=== WHAT IS NEEDED ===
Restate word for word the lines below from the one that has "Random Homes is.." through the one that has "屋内ロボット 市場におけるテ", keeping both and dropping all pictures.

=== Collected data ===
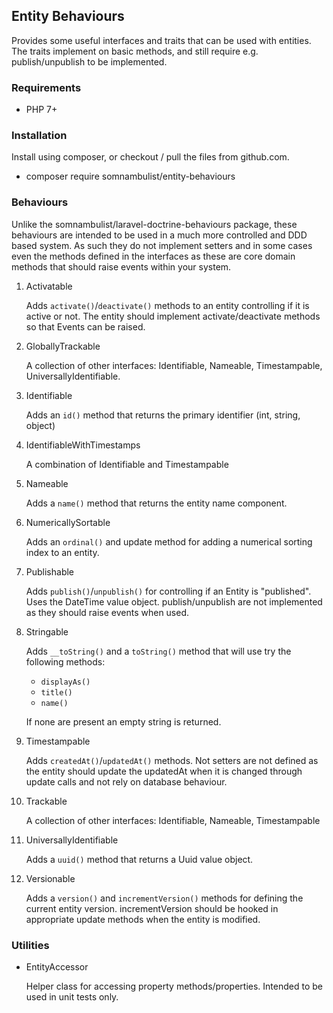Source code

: ## Entity Behaviours

Provides some useful interfaces and traits that can be used with entities. The traits implement on
basic methods, and still require e.g. publish/unpublish to be implemented.

### Requirements

 * PHP 7+

### Installation

Install using composer, or checkout / pull the files from github.com.

 * composer require somnambulist/entity-behaviours

### Behaviours

Unlike the somnambulist/laravel-doctrine-behaviours package, these behaviours are intended to be used in a
much more controlled and DDD based system. As such they do not implement setters and in some cases even
the methods defined in the interfaces as these are core domain methods that should raise events within
your system.

 1. Activatable
 
    Adds `activate()`/`deactivate()` methods to an entity controlling if it is active or not. The entity should
    implement activate/deactivate methods so that Events can be raised.
 
 1. GloballyTrackable
  
    A collection of other interfaces: Identifiable, Nameable, Timestampable, UniversallyIdentifiable.

 1. Identifiable
 
    Adds an `id()` method that returns the primary identifier (int, string, object)
    
 1. IdentifiableWithTimestamps
 
    A combination of Identifiable and Timestampable
 
 1. Nameable
 
    Adds a `name()` method that returns the entity name component.

 1. NumericallySortable
 
    Adds an `ordinal()` and update method for adding a numerical sorting index to an entity.

 1. Publishable
 
    Adds `publish()`/`unpublish()` for controlling if an Entity is "published". Uses the DateTime value object.
    publish/unpublish are not implemented as they should raise events when used.
    
 1. Stringable
 
    Adds `__toString()` and a `toString()` method that will use try the following methods:
    
     * `displayAs()`
     * `title()`
     * `name()`
    
    If none are present an empty string is returned.
    
 1. Timestampable
 
    Adds `createdAt()`/`updatedAt()` methods. Not setters are not defined as the entity should update the
    updatedAt when it is changed through update calls and not rely on database behaviour.
    
 1. Trackable
 
    A collection of other interfaces: Identifiable, Nameable, Timestampable

 1. UniversallyIdentifiable
 
    Adds a `uuid()` method that returns a Uuid value object.
 
 1. Versionable
 
    Adds a `version()` and `incrementVersion()` methods for defining the current entity version. incrementVersion
    should be hooked in appropriate update methods when the entity is modified.
    
### Utilities

 * EntityAccessor
   
   Helper class for accessing property methods/properties. Intended to be used in unit tests only.
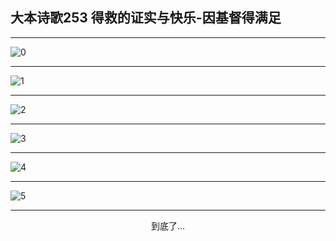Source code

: 
## 大本诗歌253 得救的证实与快乐-因基督得满足
        
<div id="aplayer0"></div>

---

<img alt="0" data-original="https://cdn.jsdelivr.net/gh/k34869/shi/data/d0252/0">

---

<img alt="1" data-original="https://cdn.jsdelivr.net/gh/k34869/shi/data/d0252/1">

---

<img alt="2" data-original="https://cdn.jsdelivr.net/gh/k34869/shi/data/d0252/2">

---

<img alt="3" data-original="https://cdn.jsdelivr.net/gh/k34869/shi/data/d0252/3">

---

<img alt="4" data-original="https://cdn.jsdelivr.net/gh/k34869/shi/data/d0252/4">

---

<img alt="5" data-original="https://cdn.jsdelivr.net/gh/k34869/shi/data/d0252/5">

---

<p style="text-align: center">到底了...</p>

<script src="/js/dist-view.js"></script>

<script>
MAIN.id = 'd0252';
        
const ap0 = new APlayer({
    container: document.getElementById('aplayer0'),
    volume: 1,
    loop: 'none',
    preload: 'none',
    audio: [{
        name: '大本诗歌253.mp3',
        artist: '大本诗歌',
        url: 'https://res.wx.qq.com/voice/getvoice?mediaid=MzI0NTk3MDM5M18yMjQ3NDkwNjk4',
        cover: '/favicon'
    }]
});
</script>
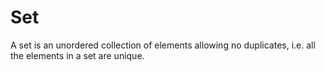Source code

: # Set

A set is an unordered collection of elements allowing no duplicates, i.e. all the elements in a set are unique.
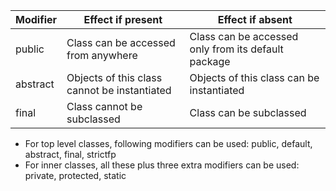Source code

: 
| Modifier | Effect if present                            | Effect if absent                                    |
| -------- | -------------------------------------------- | --------------------------------------------------- |
| public   | Class can be accessed from anywhere          | Class can be accessed only from its default package |
| abstract | Objects of this class cannot be instantiated | Objects of this class can be instantiated           |
| final    | Class cannot be subclassed                   | Class can be subclassed                             |
- For top level classes, following modifiers can be used: public, default, abstract, final, strictfp
- For inner classes, all these plus three extra modifiers can be used: private, protected, static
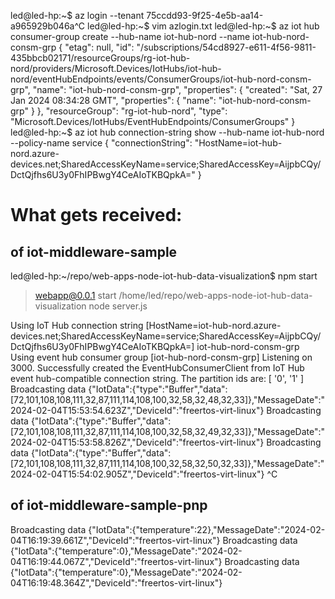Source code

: led@led-hp:~$ az login --tenant 75ccdd93-9f25-4e5b-aa14-a965929b046a^C
led@led-hp:~$ vim azlogin.txt
led@led-hp:~$ az iot hub consumer-group create --hub-name iot-hub-nord --name iot-hub-nord-consm-grp
{
  "etag": null,
  "id": "/subscriptions/54cd8927-e611-4f56-9811-435bbcb02171/resourceGroups/rg-iot-hub-nord/providers/Microsoft.Devices/IotHubs/iot-hub-nord/eventHubEndpoints/events/ConsumerGroups/iot-hub-nord-consm-grp",
  "name": "iot-hub-nord-consm-grp",
  "properties": {
    "created": "Sat, 27 Jan 2024 08:34:28 GMT",
    "properties": {
      "name": "iot-hub-nord-consm-grp"
    }
  },
  "resourceGroup": "rg-iot-hub-nord",
  "type": "Microsoft.Devices/IotHubs/EventHubEndpoints/ConsumerGroups"
}
led@led-hp:~$ az iot hub connection-string show --hub-name iot-hub-nord --policy-name service
{
  "connectionString": "HostName=iot-hub-nord.azure-devices.net;SharedAccessKeyName=service;SharedAccessKey=AijpbCQy/DctQjfhs6U3y0FhIPBwgY4CeAIoTKBQpkA="
}


# What gets received:
## of iot-middleware-sample
led@led-hp:~/repo/web-apps-node-iot-hub-data-visualization$ npm start

> webapp@0.0.1 start /home/led/repo/web-apps-node-iot-hub-data-visualization
> node server.js

Using IoT Hub connection string [HostName=iot-hub-nord.azure-devices.net;SharedAccessKeyName=service;SharedAccessKey=AijpbCQy/DctQjfhs6U3y0FhIPBwgY4CeAIoTKBQpkA=]
iot-hub-nord-consm-grp
Using event hub consumer group [iot-hub-nord-consm-grp]
Listening on 3000.
Successfully created the EventHubConsumerClient from IoT Hub event hub-compatible connection string.
The partition ids are:  [ '0', '1' ]
Broadcasting data {"IotData":{"type":"Buffer","data":[72,101,108,108,111,32,87,111,114,108,100,32,58,32,48,32,33]},"MessageDate":"2024-02-04T15:53:54.623Z","DeviceId":"freertos-virt-linux"}
Broadcasting data {"IotData":{"type":"Buffer","data":[72,101,108,108,111,32,87,111,114,108,100,32,58,32,49,32,33]},"MessageDate":"2024-02-04T15:53:58.826Z","DeviceId":"freertos-virt-linux"}
Broadcasting data {"IotData":{"type":"Buffer","data":[72,101,108,108,111,32,87,111,114,108,100,32,58,32,50,32,33]},"MessageDate":"2024-02-04T15:54:02.905Z","DeviceId":"freertos-virt-linux"}
^C

## of iot-middleware-sample-pnp
Broadcasting data {"IotData":{"temperature":22},"MessageDate":"2024-02-04T16:19:39.661Z","DeviceId":"freertos-virt-linux"}
Broadcasting data {"IotData":{"temperature":0},"MessageDate":"2024-02-04T16:19:44.067Z","DeviceId":"freertos-virt-linux"}
Broadcasting data {"IotData":{"temperature":0},"MessageDate":"2024-02-04T16:19:48.364Z","DeviceId":"freertos-virt-linux"}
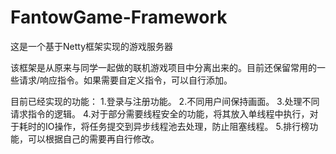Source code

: # FantowGame-Framework
这是一个基于Netty框架实现的游戏服务器

该框架是从原来与同学一起做的联机游戏项目中分离出来的。目前还保留常用的一些请求/响应指令。如果需要自定义指令，可以自行添加。

目前已经实现的功能：
  1.登录与注册功能。
  2.不同用户间保持画面。
  3.处理不同请求指令的逻辑。
  4.对于部分需要线程安全的功能，将其放入单线程中执行，对于耗时的IO操作，将任务提交到异步线程池去处理，防止阻塞线程。
  5.排行榜功能，可以根据自己的需要再自行修改。


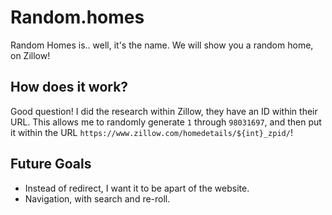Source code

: # Random.homes
Random Homes is.. well, it's the name. We will show you a random home, on Zillow!

## How does it work?
Good question! I did the research within Zillow, they have an ID within their URL. This allows me to randomly generate `1` through `98031697`, and then put it within the URL `https://www.zillow.com/homedetails/${int}_zpid/`!

## Future Goals
- Instead of redirect, I want it to be apart of the website.
- Navigation, with search and re-roll.
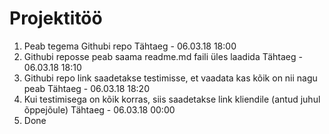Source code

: # Projektitöö
1)  Peab tegema Githubi repo
    Tähtaeg - 06.03.18 18:00
2)  Githubi reposse peab saama readme.md faili üles laadida
    Tähtaeg - 06.03.18 18:10
3)  Githubi repo link saadetakse testimisse, et vaadata kas kõik on nii nagu peab
    Tähtaeg - 06.03.18 18:20
4)  Kui testimisega on kõik korras, siis saadetakse link kliendile (antud juhul õppejõule)
    Tähtaeg - 06.03.18 00:00
5)  Done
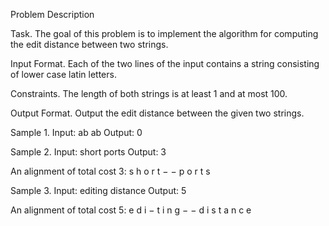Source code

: Problem Description

Task. The goal of this problem is to implement the algorithm for computing the edit distance between two
strings.

Input Format. Each of the two lines of the input contains a string consisting of lower case latin letters.

Constraints. The length of both strings is at least 1 and at most 100.

Output Format. Output the edit distance between the given two strings.

Sample 1.
Input:
ab
ab
Output:
0

Sample 2.
Input:
short
ports
Output:
3

An alignment of total cost 3:
s h o r t −
− p o r t s

Sample 3.
Input:
editing
distance
Output:
5

An alignment of total cost 5:
e d i − t i n g −
− d i s t a n c e
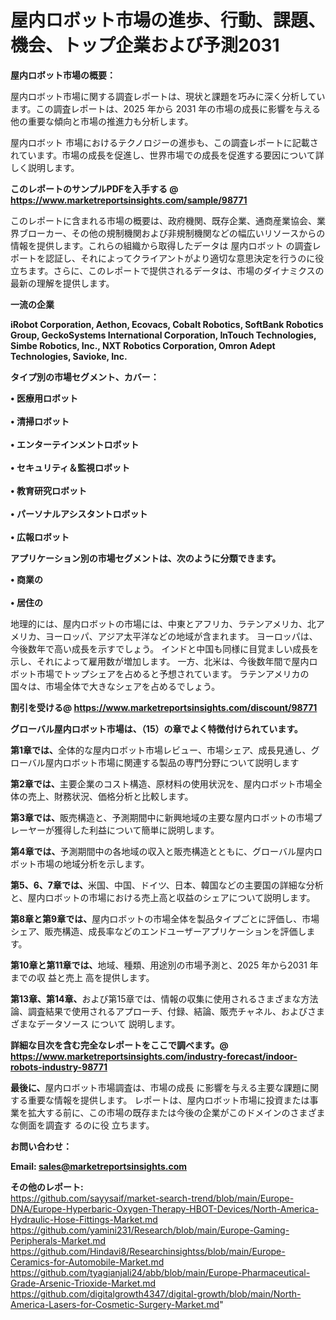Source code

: # 屋内ロボット市場の進歩、行動、課題、機会、トップ企業および予測2031

<strong><b>屋内ロボット市場の概要：</b></strong>

屋内ロボット市場に関する調査レポートは、現状と課題を巧みに深く分析しています。この調査レポートは、2025 年から 2031 年の市場の成長に影響を与える他の重要な傾向と市場の推進力も分析します。

屋内ロボット 市場におけるテクノロジーの進歩も、この調査レポートに記載されています。市場の成長を促進し、世界市場での成長を促進する要因について詳しく説明します。

<strong>このレポートのサンプルPDFを入手する @ <a href=https://www.marketreportsinsights.com/sample/98771>https://www.marketreportsinsights.com/sample/98771</a></strong>

このレポートに含まれる市場の概要は、政府機関、既存企業、通商産業協会、業界ブローカー、その他の規制機関および非規制機関などの幅広いリソースからの情報を提供します。これらの組織から取得したデータは 屋内ロボット の調査レポートを認証し、それによってクライアントがより適切な意思決定を行うのに役立ちます。さらに、このレポートで提供されるデータは、市場のダイナミクスの最新の理解を提供します。

<strong>一流の企業</strong>

<strong><b>iRobot Corporation, Aethon, Ecovacs, Cobalt Robotics, SoftBank Robotics Group, GeckoSystems International Corporation, InTouch Technologies, Simbe Robotics, Inc., NXT Robotics Corporation, Omron Adept Technologies, Savioke, Inc.</b></strong>

<strong><b>タイプ別の市場セグメント、カバー：</b></strong>

<strong>• 医療用ロボット<br><br>• 清掃ロボット<br><br>• エンターテインメントロボット<br><br>• セキュリティ＆監視ロボット<br><br>• 教育研究ロボット<br><br>• パーソナルアシスタントロボット<br><br>• 広報ロボット</strong>

<strong><b>アプリケーション別の市場セグメントは、次のように分類できます。</b></strong>

<strong>• 商業の<br><br>• 居住の</strong>

 地理的には、屋内ロボットの市場には、中東とアフリカ、ラテンアメリカ、北アメリカ、ヨーロッパ、アジア太平洋などの地域が含まれます。 ヨーロッパは、今後数年で高い成長を示すでしょう。 インドと中国も同様に目覚ましい成長を示し、それによって雇用数が増加します。 一方、北米は、今後数年間で屋内ロボット市場でトップシェアを占めると予想されています。 ラテンアメリカの国々は、市場全体で大きなシェアを占めるでしょう。

<strong>割引を受ける@ <a href=https://www.marketreportsinsights.com/discount/98771>https://www.marketreportsinsights.com/discount/98771</a></strong>

<strong><b>グローバル屋内ロボット市場は、（15）の章でよく特徴付けられています。</b></strong>

<strong><b>第</b></strong><strong><b>1章では、</b></strong>全体的な屋内ロボット市場レビュー、市場シェア、成長見通し、グローバル屋内ロボット市場に関連する製品の専門分野について説明します

<strong><b>第2章では、</b></strong>主要企業のコスト構造、原材料の使用状況を、屋内ロボット市場全体の売上、財務状況、価格分析と比較します。

<strong><b>第3章では、</b></strong>販売構造と、予測期間中に新興地域の主要な屋内ロボットの市場プレーヤーが獲得した利益について簡単に説明します。

<strong><b>第4章では、</b></strong>予測期間中の各地域の収入と販売構造とともに、グローバル屋内ロボット市場の地域分析を示します。

<strong><b>第5、6、7章では、</b></strong>米国、中国、ドイツ、日本、韓国などの主要国の詳細な分析と、屋内ロボットの市場における売上高と収益のシェアについて説明します。

<strong><b>第8章と第9章では、</b></strong>屋内ロボットの市場全体を製品タイプごとに評価し、市場シェア、販売構造、成長率などのエンドユーザーアプリケーションを評価します。

<strong><b>第10章と第11章では、</b></strong>地域、種類、用途別の市場予測と、2025 年から2031 年までの収 益と売上 高を提供します。

<strong><b>第13章、第14章、</b></strong>および第15章では、情報の収集に使用されるさまざまな方法論、調査結果で使用されるアプローチ、付録、結論、販売チャネル、およびさまざまなデータソース について 説明します。

<strong>詳細な目次を含む完全なレポートをここで調べます。@ <a href=https://www.marketreportsinsights.com/industry-forecast/indoor-robots-industry-98771>https://www.marketreportsinsights.com/industry-forecast/indoor-robots-industry-98771</a></strong>

<strong><b>最後に、</b></strong>屋内ロボット市場調査は、市場の成長 に影響を</a>与える主要な課題に関する重要な情報を提供します。 レポートは、屋内ロボット市場に投資または事業を拡大する前に、この市場の既存または今後の企業がこのドメインのさまざまな側面を調査す るのに役 立ちます。

<strong><b>お問い合わせ：</b></strong>

<strong>Email: </strong><a href=mailto:sales@marketreportsinsights.com><strong>sales@marketreportsinsights.com</strong></a>

<strong>その他のレポート:</strong>
<br>
<a href=https://github.com/sayysaif/market-search-trend/blob/main/Europe-DNA/Europe-Hyperbaric-Oxygen-Therapy-HBOT-Devices/North-America-Hydraulic-Hose-Fittings-Market.md>https://github.com/sayysaif/market-search-trend/blob/main/Europe-DNA/Europe-Hyperbaric-Oxygen-Therapy-HBOT-Devices/North-America-Hydraulic-Hose-Fittings-Market.md</a>
<br>
<a href=https://github.com/yamini231/Research/blob/main/Europe-Gaming-Peripherals-Market.md>https://github.com/yamini231/Research/blob/main/Europe-Gaming-Peripherals-Market.md</a>
<br>
<a href=https://github.com/Hindavi8/Researchinsightss/blob/main/Europe-Ceramics-for-Automobile-Market.md>https://github.com/Hindavi8/Researchinsightss/blob/main/Europe-Ceramics-for-Automobile-Market.md</a>
<br>
<a href=https://github.com/tyagianjali24/abb/blob/main/Europe-Pharmaceutical-Grade-Arsenic-Trioxide-Market.md>https://github.com/tyagianjali24/abb/blob/main/Europe-Pharmaceutical-Grade-Arsenic-Trioxide-Market.md</a>
<br>
<a href=https://github.com/digitalgrowth4347/digital-growth/blob/main/North-America-Lasers-for-Cosmetic-Surgery-Market.md>https://github.com/digitalgrowth4347/digital-growth/blob/main/North-America-Lasers-for-Cosmetic-Surgery-Market.md</a>"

=== RESPONSE TO THIS TASK ===
Random Homes is.. well, it's the name. We will show you a random home, on Zillow!

## How does it work?
Good question! I did the research within Zillow, they have an ID within their URL. This allows me to randomly generate `1` through `98031697`, and then put it within the URL `https://www.zillow.com/homedetails/${int}_zpid/`!

## Future Goals
- Instead of redirect, I want it to be apart of the website.
- Navigation, with search and re-roll.
Source code

: # Projektitöö
1)  Peab tegema Githubi repo
    Tähtaeg - 06.03.18 18:00
2)  Githubi reposse peab saama readme.md faili üles laadida
    Tähtaeg - 06.03.18 18:10
3)  Githubi repo link saadetakse testimisse, et vaadata kas kõik on nii nagu peab
    Tähtaeg - 06.03.18 18:20
4)  Kui testimisega on kõik korras, siis saadetakse link kliendile (antud juhul õppejõule)
    Tähtaeg - 06.03.18 00:00
5)  Done
Source code

: Problem Description

Task. The goal of this problem is to implement the algorithm for computing the edit distance between two
strings.

Input Format. Each of the two lines of the input contains a string consisting of lower case latin letters.

Constraints. The length of both strings is at least 1 and at most 100.

Output Format. Output the edit distance between the given two strings.

Sample 1.
Input:
ab
ab
Output:
0

Sample 2.
Input:
short
ports
Output:
3

An alignment of total cost 3:
s h o r t −
− p o r t s

Sample 3.
Input:
editing
distance
Output:
5

An alignment of total cost 5:
e d i − t i n g −
− d i s t a n c e
Source code

: # 屋内ロボット市場の進歩、行動、課題、機会、トップ企業および予測2031

<strong><b>屋内ロボット市場の概要：</b></strong>

屋内ロボット市場に関する調査レポートは、現状と課題を巧みに深く分析しています。この調査レポートは、2025 年から 2031 年の市場の成長に影響を与える他の重要な傾向と市場の推進力も分析します。

屋内ロボット 市場におけるテクノロジーの進歩も、この調査レポートに記載されています。市場の成長を促進し、世界市場での成長を促進する要因について詳しく説明します。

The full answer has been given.